Rhinoplasty costs vary quite a bit depending on several factors: how much work needs to be done; is this a revision procedure; do any additional grafts need to be harvested (ear, rib); is there a functional (breathing) component that can be covered by insurance? Surgeon experience is another important factor as rhinoplasty surgeons with extensive experience generally have higher professional fees. You are paying for the reliable, consistent results this experience provides.
The complexity of the procedure is also reflected in the total surgery time which is what the anesthesia and operating room fees are based on. Obviously, it is quite difficult to give a precise surgery cost without an examination. After your consultation with Dr. Lamperti you will receive a price quote for surgery, including facility and anesthesia fees based on the total surgery time estimate. If you would like a preliminary estimate before you visit us in person, you can set up a virtual consultation with Dr. Lamperti.
Many people have heard horror stories of family or friend's nasal surgery and the strip gauze packing that had to be removed afterward. Dr. Lamperti doesn't find this packing necessary so avoids its use. Depending on the situation, a thin plastic or silicone sheet may rarely be placed along the septum to further optimize healing. Even with this in place, your nose will not be totally blocked and you will still be able to get some airflow through your nose. The splints are removed 1 week after surgery.
The outside of your nose will be taped with paper tape followed by a plastic cast. This cast, which is molded to your nose at the end of your surgery, acts as a "helmet" during your first week of surgery, helping to maintain your nasal bones in their new position. If controlled bone fractures are not done during your surgery you may only need a tape dressing to help with reducing your external nasal skin swelling.
You will also have a gauze "mustache" dressing under your nose for the first few days after surgery. This acts to catch any bloody nasal drainage that you may have after your nasal surgery. You can change the gauze dressing periodically as needed during your initial recovery period. You can read more about the post-rhinoplasty dressing here and see a video of Dr. Lamperti putting on a rhinoplasty cast and dressing here.
The incisions used during rhinoplasty depends on the rhinoplasty approach used. If an endonasal, or closed approach, is used the incisions are hidden on the inside of the nose. If an open, or external approach, is used an additional incision on the columella is added. You can learn more about the open rhinoplasty incision here.
I'm ready to have rhinoplasty but am nervous about having anesthesia. What type of anesthesia is used during rhinoplasty?
There are a few options when it comes to the anesthesia used during rhinoplasty. Minor touch up procedures may be able to be done with just local numbing medicine. Otherwise, the majority of rhinoplasty surgery is done using either deep IV sedation or general anesthesia. When choosing the type of anesthetic to use things to consider are safety, comfort, and costs. I find that general anesthesia provides the most safe and controlled situation for my patients by ensuring that they are comfortably asleep for the entire operation while at the same time protecting their airway. Anesthesia fees are the same no matter the type of anesthetic used and the greater level of control with general anesthesia allows for reduced swings in blood pressure and concomitant bleeding, bruising and swelling. Learn more about Rhinoplasty Anesthesia here.

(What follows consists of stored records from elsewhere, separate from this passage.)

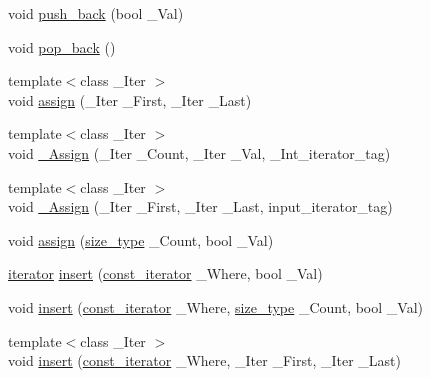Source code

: \begin{DoxyCompactItemize}
\item 
void \hyperlink{classvector_3_01___bool_00_01___alloc_01_4_a51a8feb75ebb3f949e5dde1c68ac9087}{push\+\_\+back} (bool \+\_\+\+Val)
\item 
void \hyperlink{classvector_3_01___bool_00_01___alloc_01_4_a1b4db666e591e12af3411573301564cc}{pop\+\_\+back} ()
\item 
{\footnotesize template$<$class \+\_\+\+Iter $>$ }\\void \hyperlink{classvector_3_01___bool_00_01___alloc_01_4_a517c1fadf919ec08fea26b4361773e31}{assign} (\+\_\+\+Iter \+\_\+\+First, \+\_\+\+Iter \+\_\+\+Last)
\item 
{\footnotesize template$<$class \+\_\+\+Iter $>$ }\\void \hyperlink{classvector_3_01___bool_00_01___alloc_01_4_a10b1e50fcac7063a74a29346039fbacc}{\+\_\+\+Assign} (\+\_\+\+Iter \+\_\+\+Count, \+\_\+\+Iter \+\_\+\+Val, \+\_\+\+Int\+\_\+iterator\+\_\+tag)
\item 
{\footnotesize template$<$class \+\_\+\+Iter $>$ }\\void \hyperlink{classvector_3_01___bool_00_01___alloc_01_4_abe6c2b97561d683aea1bad2af1ca4188}{\+\_\+\+Assign} (\+\_\+\+Iter \+\_\+\+First, \+\_\+\+Iter \+\_\+\+Last, input\+\_\+iterator\+\_\+tag)
\item 
void \hyperlink{classvector_3_01___bool_00_01___alloc_01_4_af56bc3099f1e07525e1941cc65852291}{assign} (\hyperlink{class___vb__val_aae6aa10bcd41d235b46f128df1198612}{size\+\_\+type} \+\_\+\+Count, bool \+\_\+\+Val)
\item 
\hyperlink{classvector_3_01___bool_00_01___alloc_01_4_a151edfa584da275286dbb10b3992940e}{iterator} \hyperlink{classvector_3_01___bool_00_01___alloc_01_4_a2242f90709958c4e134ddb35eafaa1f3}{insert} (\hyperlink{classvector_3_01___bool_00_01___alloc_01_4_a79966c86fbbd4dcb38b01eb352633b7e}{const\+\_\+iterator} \+\_\+\+Where, bool \+\_\+\+Val)
\item 
void \hyperlink{classvector_3_01___bool_00_01___alloc_01_4_a802c95a85e7f32ff18e90b3dcca34ef1}{insert} (\hyperlink{classvector_3_01___bool_00_01___alloc_01_4_a79966c86fbbd4dcb38b01eb352633b7e}{const\+\_\+iterator} \+\_\+\+Where, \hyperlink{class___vb__val_aae6aa10bcd41d235b46f128df1198612}{size\+\_\+type} \+\_\+\+Count, bool \+\_\+\+Val)
\item 
{\footnotesize template$<$class \+\_\+\+Iter $>$ }\\void \hyperlink{classvector_3_01___bool_00_01___alloc_01_4_a4b631226adebbfc2408a790b9fc0afea}{insert} (\hyperlink{classvector_3_01___bool_00_01___alloc_01_4_a79966c86fbbd4dcb38b01eb352633b7e}{const\+\_\+iterator} \+\_\+\+Where, \+\_\+\+Iter \+\_\+\+First, \+\_\+\+Iter \+\_\+\+Last)

\end{DoxyCompactItemize}
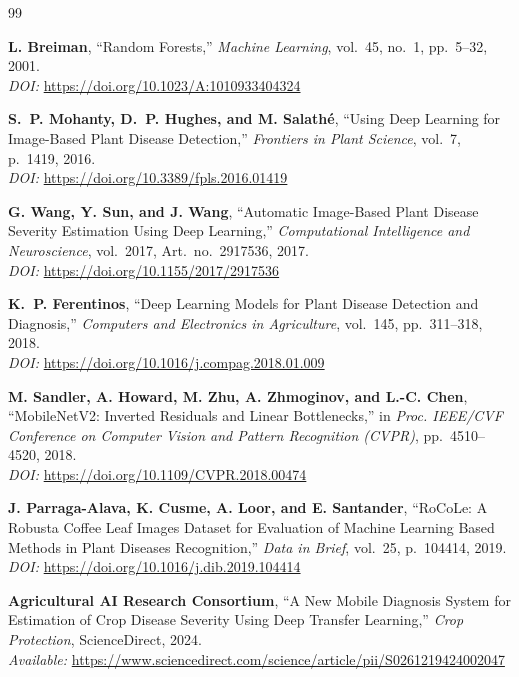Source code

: \documentclass[a4paper,12pt,twoside]{report}
\numberwithin{equation}{section}
\begin{document}
\begin{thebibliography}{99}
\small

\textbf{L. Breiman}, ``Random Forests,'' \textit{Machine Learning}, vol.~45, no.~1, pp.~5--32, 2001.\\
\textit{DOI:} \url{https://doi.org/10.1023/A:1010933404324}

\textbf{S.~P. Mohanty, D.~P. Hughes, and M. Salath\'{e}}, ``Using Deep Learning for Image-Based Plant Disease Detection,'' \textit{Frontiers in Plant Science}, vol.~7, p.~1419, 2016.\\
\textit{DOI:} \url{https://doi.org/10.3389/fpls.2016.01419}

\textbf{G. Wang, Y. Sun, and J. Wang}, ``Automatic Image-Based Plant Disease Severity Estimation Using Deep Learning,'' \textit{Computational Intelligence and Neuroscience}, vol.~2017, Art.~no.~2917536, 2017.\\
\textit{DOI:} \url{https://doi.org/10.1155/2017/2917536}

\textbf{K.~P. Ferentinos}, ``Deep Learning Models for Plant Disease Detection and Diagnosis,'' \textit{Computers and Electronics in Agriculture}, vol.~145, pp.~311--318, 2018.\\
\textit{DOI:} \url{https://doi.org/10.1016/j.compag.2018.01.009}

\textbf{M. Sandler, A. Howard, M. Zhu, A. Zhmoginov, and L.-C. Chen}, ``MobileNetV2: Inverted Residuals and Linear Bottlenecks,'' in \textit{Proc. IEEE/CVF Conference on Computer Vision and Pattern Recognition (CVPR)}, pp.~4510--4520, 2018.\\
\textit{DOI:} \url{https://doi.org/10.1109/CVPR.2018.00474}

\textbf{J. Parraga-Alava, K. Cusme, A. Loor, and E. Santander}, ``RoCoLe: A Robusta Coffee Leaf Images Dataset for Evaluation of Machine Learning Based Methods in Plant Diseases Recognition,'' \textit{Data in Brief}, vol.~25, p.~104414, 2019.\\
\textit{DOI:} \url{https://doi.org/10.1016/j.dib.2019.104414}

\textbf{Agricultural AI Research Consortium}, ``A New Mobile Diagnosis System for Estimation of Crop Disease Severity Using Deep Transfer Learning,'' \textit{Crop Protection}, ScienceDirect, 2024.\\
\textit{Available:} \url{https://www.sciencedirect.com/science/article/pii/S0261219424002047}


\end{thebibliography}
\end{document}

Patients often express concern that they will look drastically different after surgery. In actuality, we find that when patients do head back to work and their daily activities their friends and acquaintances will ask "You look great. Did you get a new hairstyle?" or "Did you go on vacation? You look so refreshed?" Using preoperative imaging you can discuss with Dr. Lamperti how much of a change in your nasal appearance you are looking to have.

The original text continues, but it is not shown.